• **Work instruction**: If an entry holds a picture, leave that picture out and reproduce everything else exactly.
*** Opening of Input ***
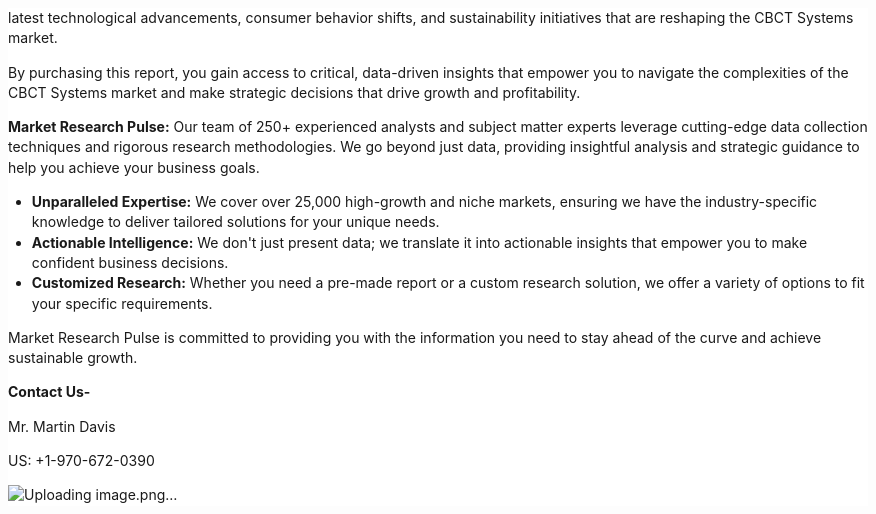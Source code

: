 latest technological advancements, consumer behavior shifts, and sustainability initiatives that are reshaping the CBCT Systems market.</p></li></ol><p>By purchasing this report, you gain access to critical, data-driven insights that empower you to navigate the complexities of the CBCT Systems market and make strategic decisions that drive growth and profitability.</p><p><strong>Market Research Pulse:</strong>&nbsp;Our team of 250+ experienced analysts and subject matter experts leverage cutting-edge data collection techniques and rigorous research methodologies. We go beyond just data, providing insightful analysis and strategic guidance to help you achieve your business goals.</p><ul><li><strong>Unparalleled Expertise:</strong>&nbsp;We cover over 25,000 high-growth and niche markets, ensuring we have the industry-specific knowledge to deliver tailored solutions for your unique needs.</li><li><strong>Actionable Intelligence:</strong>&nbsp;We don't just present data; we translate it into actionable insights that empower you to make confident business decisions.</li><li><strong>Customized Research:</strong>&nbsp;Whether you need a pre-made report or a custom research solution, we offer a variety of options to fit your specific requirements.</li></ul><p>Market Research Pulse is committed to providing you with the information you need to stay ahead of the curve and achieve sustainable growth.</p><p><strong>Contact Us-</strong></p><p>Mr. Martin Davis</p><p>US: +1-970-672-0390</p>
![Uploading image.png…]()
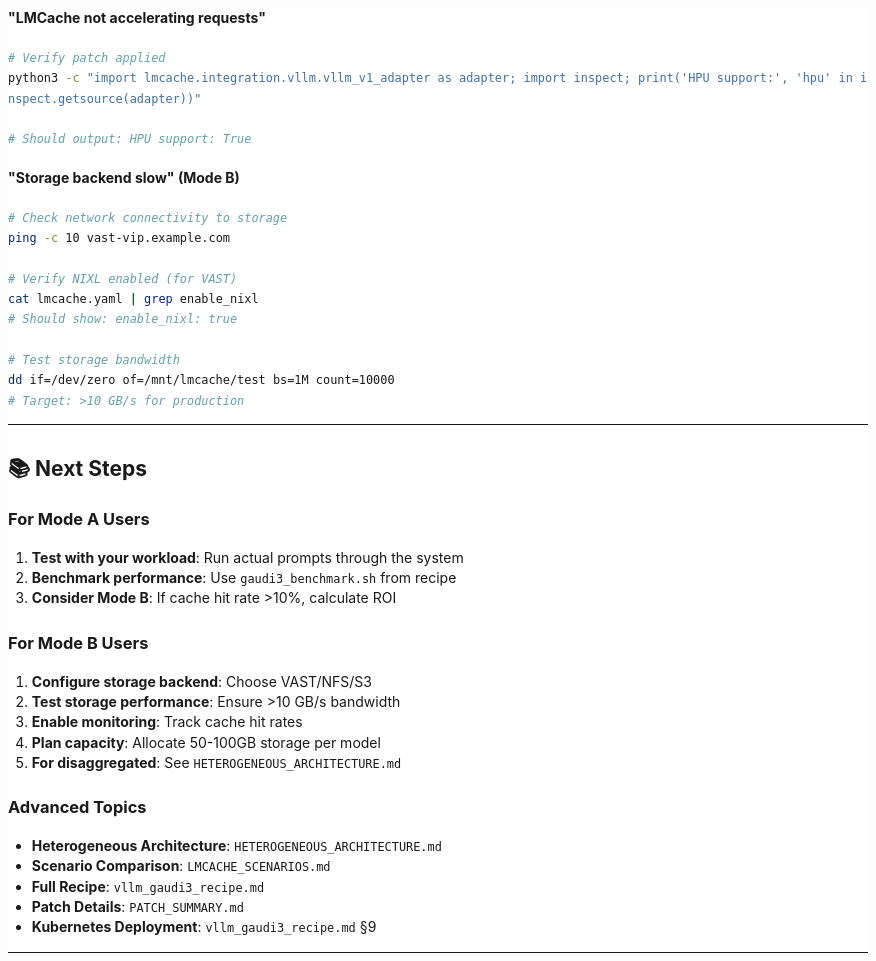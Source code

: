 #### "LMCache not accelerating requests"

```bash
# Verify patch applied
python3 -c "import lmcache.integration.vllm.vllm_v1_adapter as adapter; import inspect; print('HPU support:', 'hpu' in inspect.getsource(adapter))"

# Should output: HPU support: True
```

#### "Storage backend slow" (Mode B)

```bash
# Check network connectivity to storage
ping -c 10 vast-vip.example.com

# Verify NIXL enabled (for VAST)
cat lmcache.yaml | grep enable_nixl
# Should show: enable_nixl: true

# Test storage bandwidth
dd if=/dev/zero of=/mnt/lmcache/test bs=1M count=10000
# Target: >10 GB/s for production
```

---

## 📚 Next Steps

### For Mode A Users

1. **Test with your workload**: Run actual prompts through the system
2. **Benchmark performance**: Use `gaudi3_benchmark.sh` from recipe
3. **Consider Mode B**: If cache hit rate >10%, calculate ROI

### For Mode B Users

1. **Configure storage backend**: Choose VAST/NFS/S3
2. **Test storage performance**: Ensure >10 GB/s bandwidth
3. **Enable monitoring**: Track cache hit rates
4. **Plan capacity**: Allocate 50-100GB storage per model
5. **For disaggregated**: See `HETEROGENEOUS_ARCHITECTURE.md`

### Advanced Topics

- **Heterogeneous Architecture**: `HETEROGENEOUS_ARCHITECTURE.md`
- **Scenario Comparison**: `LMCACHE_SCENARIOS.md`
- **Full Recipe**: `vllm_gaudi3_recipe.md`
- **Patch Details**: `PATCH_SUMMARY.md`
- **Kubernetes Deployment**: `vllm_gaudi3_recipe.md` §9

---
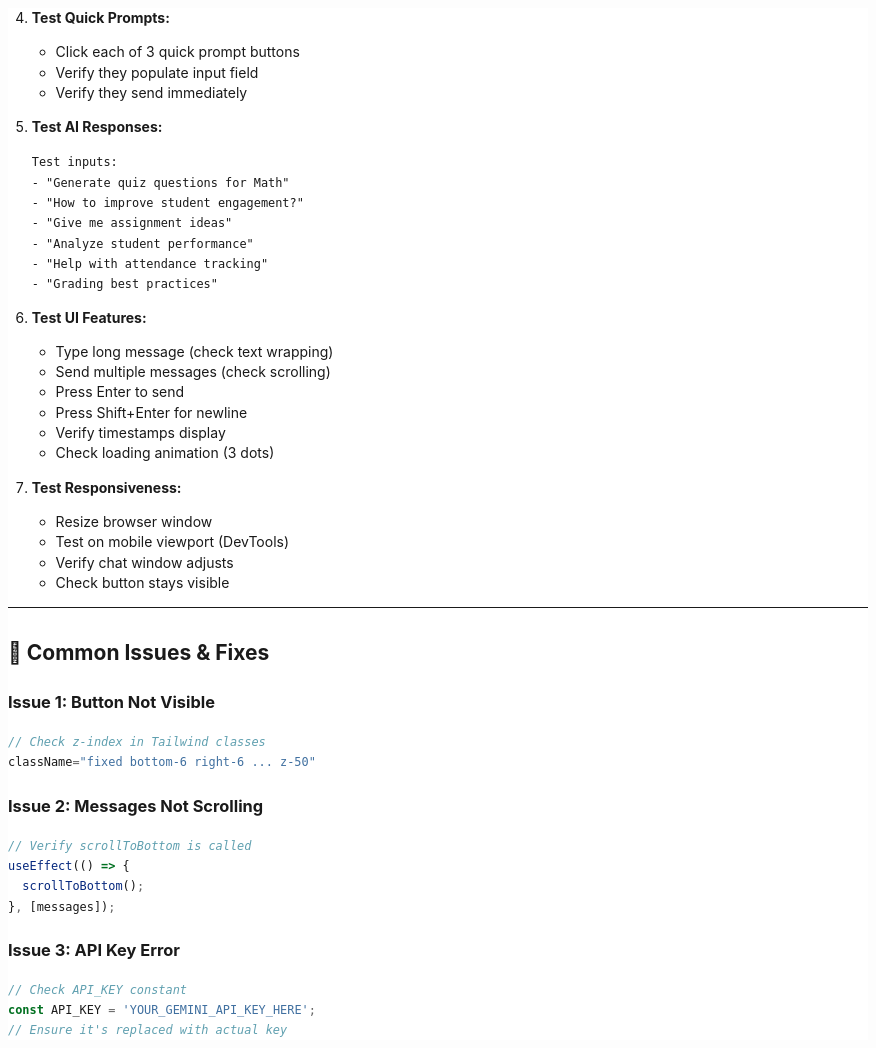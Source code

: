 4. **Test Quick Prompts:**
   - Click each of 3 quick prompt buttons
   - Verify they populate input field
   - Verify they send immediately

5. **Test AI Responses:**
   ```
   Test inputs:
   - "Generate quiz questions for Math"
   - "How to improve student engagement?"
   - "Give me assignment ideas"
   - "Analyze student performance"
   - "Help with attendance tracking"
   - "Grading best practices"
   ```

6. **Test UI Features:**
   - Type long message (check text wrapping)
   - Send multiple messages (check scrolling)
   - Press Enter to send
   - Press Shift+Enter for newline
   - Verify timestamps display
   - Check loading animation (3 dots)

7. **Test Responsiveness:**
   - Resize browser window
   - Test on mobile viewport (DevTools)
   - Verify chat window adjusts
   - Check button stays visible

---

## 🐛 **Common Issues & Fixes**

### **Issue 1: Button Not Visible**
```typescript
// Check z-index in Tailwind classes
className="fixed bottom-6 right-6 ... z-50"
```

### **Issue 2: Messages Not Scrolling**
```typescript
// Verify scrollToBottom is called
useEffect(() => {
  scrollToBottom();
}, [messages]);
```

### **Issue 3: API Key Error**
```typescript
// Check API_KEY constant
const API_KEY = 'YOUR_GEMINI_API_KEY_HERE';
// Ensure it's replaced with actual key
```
*** Close of Input ***
• **Response to the task**:
Source code

: latest technological advancements, consumer behavior shifts, and sustainability initiatives that are reshaping the CBCT Systems market.</p></li></ol><p>By purchasing this report, you gain access to critical, data-driven insights that empower you to navigate the complexities of the CBCT Systems market and make strategic decisions that drive growth and profitability.</p><p><strong>Market Research Pulse:</strong>&nbsp;Our team of 250+ experienced analysts and subject matter experts leverage cutting-edge data collection techniques and rigorous research methodologies. We go beyond just data, providing insightful analysis and strategic guidance to help you achieve your business goals.</p><ul><li><strong>Unparalleled Expertise:</strong>&nbsp;We cover over 25,000 high-growth and niche markets, ensuring we have the industry-specific knowledge to deliver tailored solutions for your unique needs.</li><li><strong>Actionable Intelligence:</strong>&nbsp;We don't just present data; we translate it into actionable insights that empower you to make confident business decisions.</li><li><strong>Customized Research:</strong>&nbsp;Whether you need a pre-made report or a custom research solution, we offer a variety of options to fit your specific requirements.</li></ul><p>Market Research Pulse is committed to providing you with the information you need to stay ahead of the curve and achieve sustainable growth.</p><p><strong>Contact Us-</strong></p><p>Mr. Martin Davis</p><p>US: +1-970-672-0390</p>
![Uploading image.png…]()
Source code

: #### "LMCache not accelerating requests"

```bash
# Verify patch applied
python3 -c "import lmcache.integration.vllm.vllm_v1_adapter as adapter; import inspect; print('HPU support:', 'hpu' in inspect.getsource(adapter))"

# Should output: HPU support: True
```

#### "Storage backend slow" (Mode B)

```bash
# Check network connectivity to storage
ping -c 10 vast-vip.example.com

# Verify NIXL enabled (for VAST)
cat lmcache.yaml | grep enable_nixl
# Should show: enable_nixl: true

# Test storage bandwidth
dd if=/dev/zero of=/mnt/lmcache/test bs=1M count=10000
# Target: >10 GB/s for production
```

---

## 📚 Next Steps

### For Mode A Users

1. **Test with your workload**: Run actual prompts through the system
2. **Benchmark performance**: Use `gaudi3_benchmark.sh` from recipe
3. **Consider Mode B**: If cache hit rate >10%, calculate ROI

### For Mode B Users

1. **Configure storage backend**: Choose VAST/NFS/S3
2. **Test storage performance**: Ensure >10 GB/s bandwidth
3. **Enable monitoring**: Track cache hit rates
4. **Plan capacity**: Allocate 50-100GB storage per model
5. **For disaggregated**: See `HETEROGENEOUS_ARCHITECTURE.md`

### Advanced Topics

- **Heterogeneous Architecture**: `HETEROGENEOUS_ARCHITECTURE.md`
- **Scenario Comparison**: `LMCACHE_SCENARIOS.md`
- **Full Recipe**: `vllm_gaudi3_recipe.md`
- **Patch Details**: `PATCH_SUMMARY.md`
- **Kubernetes Deployment**: `vllm_gaudi3_recipe.md` §9

---
Source code

: 4. **Test Quick Prompts:**
   - Click each of 3 quick prompt buttons
   - Verify they populate input field
   - Verify they send immediately

5. **Test AI Responses:**
   ```
   Test inputs:
   - "Generate quiz questions for Math"
   - "How to improve student engagement?"
   - "Give me assignment ideas"
   - "Analyze student performance"
   - "Help with attendance tracking"
   - "Grading best practices"
   ```

6. **Test UI Features:**
   - Type long message (check text wrapping)
   - Send multiple messages (check scrolling)
   - Press Enter to send
   - Press Shift+Enter for newline
   - Verify timestamps display
   - Check loading animation (3 dots)

7. **Test Responsiveness:**
   - Resize browser window
   - Test on mobile viewport (DevTools)
   - Verify chat window adjusts
   - Check button stays visible

---

## 🐛 **Common Issues & Fixes**

### **Issue 1: Button Not Visible**
```typescript
// Check z-index in Tailwind classes
className="fixed bottom-6 right-6 ... z-50"
```

### **Issue 2: Messages Not Scrolling**
```typescript
// Verify scrollToBottom is called
useEffect(() => {
  scrollToBottom();
}, [messages]);
```

### **Issue 3: API Key Error**
```typescript
// Check API_KEY constant
const API_KEY = 'YOUR_GEMINI_API_KEY_HERE';
// Ensure it's replaced with actual key
```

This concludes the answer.